The government is considering revoking the licenses of drug-addicted doctors and imposing fines on institutions that misuse drug prescriptions as part of a comprehensive drug management plan. (Credit: Getty Images)
The government is considering revoking the licenses of drug-addicted doctors and imposing fines on institutions that misuse drug prescriptions as part of a comprehensive drug management plan. (Credit: Getty Images)

The government will consider revoking the licenses of doctors addicted to drugs and imposing fines on hospitals and physicians that misuse or abuse drug prescriptions, particularly in the context of narcotics control.

The government held the seventh meeting of the Drug Control Council at the Government Complex on Wednesday. After the interagency meeting, it announced the “Comprehensive Plan for Drug Control” through a joint briefing by related ministries.

The plan comprises three key areas and nine initiatives. These include an intensive crackdown on illegal drugs, a reorganization of the medical drug management system, expansion of treatment and rehabilitation, and strengthening prevention infrastructure.

Among the medicine-related contents, the plan will improve the prescription system for medical narcotics, such as anesthetics and sleeping pills, and strengthen post-de-factor crackdowns to prevent addiction due to misuse thoroughly.

Accordingly, it will strengthen the standards that doctors must comply with when prescribing drugs for preventive management by adding prescription amount, frequency limit, ingredient addition, and prescription and medication prohibition. Besides, the plan calls for a patient's medication history check when prescribing.

In particular, it includes a plan to institutionalize the determination of addiction of medical personnel and revoke the license of medical personnel found to be addicted.

It also promotes the establishment of a new disqualification of medical personnel for off-label dosing and provision, restricts the conversion of fines, and improves the imposition system, such as punitive fines.

As follow-up crackdown measures, it proposed an interagency response plan involving prosecutors, police, the Ministry of Health and Welfare, and the Ministry of Food and Drug Safety.

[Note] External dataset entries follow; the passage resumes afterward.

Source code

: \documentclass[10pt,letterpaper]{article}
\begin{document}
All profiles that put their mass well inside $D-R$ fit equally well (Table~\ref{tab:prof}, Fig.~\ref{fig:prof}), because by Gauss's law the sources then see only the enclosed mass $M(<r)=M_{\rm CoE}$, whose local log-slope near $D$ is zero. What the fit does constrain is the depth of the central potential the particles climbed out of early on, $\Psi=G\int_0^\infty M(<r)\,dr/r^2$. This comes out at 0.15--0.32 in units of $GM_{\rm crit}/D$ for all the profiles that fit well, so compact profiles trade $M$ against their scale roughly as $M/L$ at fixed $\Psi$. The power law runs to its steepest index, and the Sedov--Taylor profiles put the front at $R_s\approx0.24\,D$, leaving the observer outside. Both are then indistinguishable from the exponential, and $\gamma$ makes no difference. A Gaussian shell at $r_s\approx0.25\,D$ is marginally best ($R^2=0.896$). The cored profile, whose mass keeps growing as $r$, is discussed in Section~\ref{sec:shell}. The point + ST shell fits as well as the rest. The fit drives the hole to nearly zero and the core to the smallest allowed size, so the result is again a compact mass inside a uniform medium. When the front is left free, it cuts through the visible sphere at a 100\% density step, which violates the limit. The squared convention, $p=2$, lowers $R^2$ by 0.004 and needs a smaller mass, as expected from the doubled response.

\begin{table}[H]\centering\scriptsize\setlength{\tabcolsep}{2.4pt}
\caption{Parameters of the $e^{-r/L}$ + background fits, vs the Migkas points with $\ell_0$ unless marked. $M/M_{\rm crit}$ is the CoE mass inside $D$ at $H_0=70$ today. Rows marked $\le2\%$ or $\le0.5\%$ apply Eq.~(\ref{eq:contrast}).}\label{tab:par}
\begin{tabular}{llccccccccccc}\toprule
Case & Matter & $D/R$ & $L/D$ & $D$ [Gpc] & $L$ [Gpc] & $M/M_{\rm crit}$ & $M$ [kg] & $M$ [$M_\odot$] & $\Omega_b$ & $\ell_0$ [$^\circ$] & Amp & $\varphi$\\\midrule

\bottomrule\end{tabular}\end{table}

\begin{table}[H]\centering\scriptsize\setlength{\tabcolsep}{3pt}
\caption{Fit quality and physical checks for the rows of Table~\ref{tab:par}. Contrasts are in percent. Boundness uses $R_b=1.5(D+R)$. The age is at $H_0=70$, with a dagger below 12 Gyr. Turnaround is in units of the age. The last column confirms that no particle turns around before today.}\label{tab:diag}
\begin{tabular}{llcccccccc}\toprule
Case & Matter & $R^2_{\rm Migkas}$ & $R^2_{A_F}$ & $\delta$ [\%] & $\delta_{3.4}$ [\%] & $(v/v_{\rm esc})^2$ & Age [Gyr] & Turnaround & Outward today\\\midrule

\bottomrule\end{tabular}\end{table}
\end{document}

More specifically, these include automatic detection and analysis of the integrated drug management system using artificial intelligence to extract cases of abuse automatically, planning and joint inspection, requesting and launching investigations, and punishing medical personnel and patients.

To expand the treatment and rehabilitation infrastructure, the government also plans to expand the number of treatment protection institutions from the current 25 to 30 in 2024 to facilitate drug addiction treatment by region and support operating costs and performance rewards to revitalize operations.

It will also promote the application of health insurance to treatment centers to increase access to treatment for people with a substance use disorder and improve the cost of addiction treatment.

The government will expand addiction rehabilitation centers from the current three in Seoul, Busan, and Daejeon to 17 locations nationwide next year. It will operate a 24-hour consultation call center to provide helpful rehabilitation support anytime, anywhere.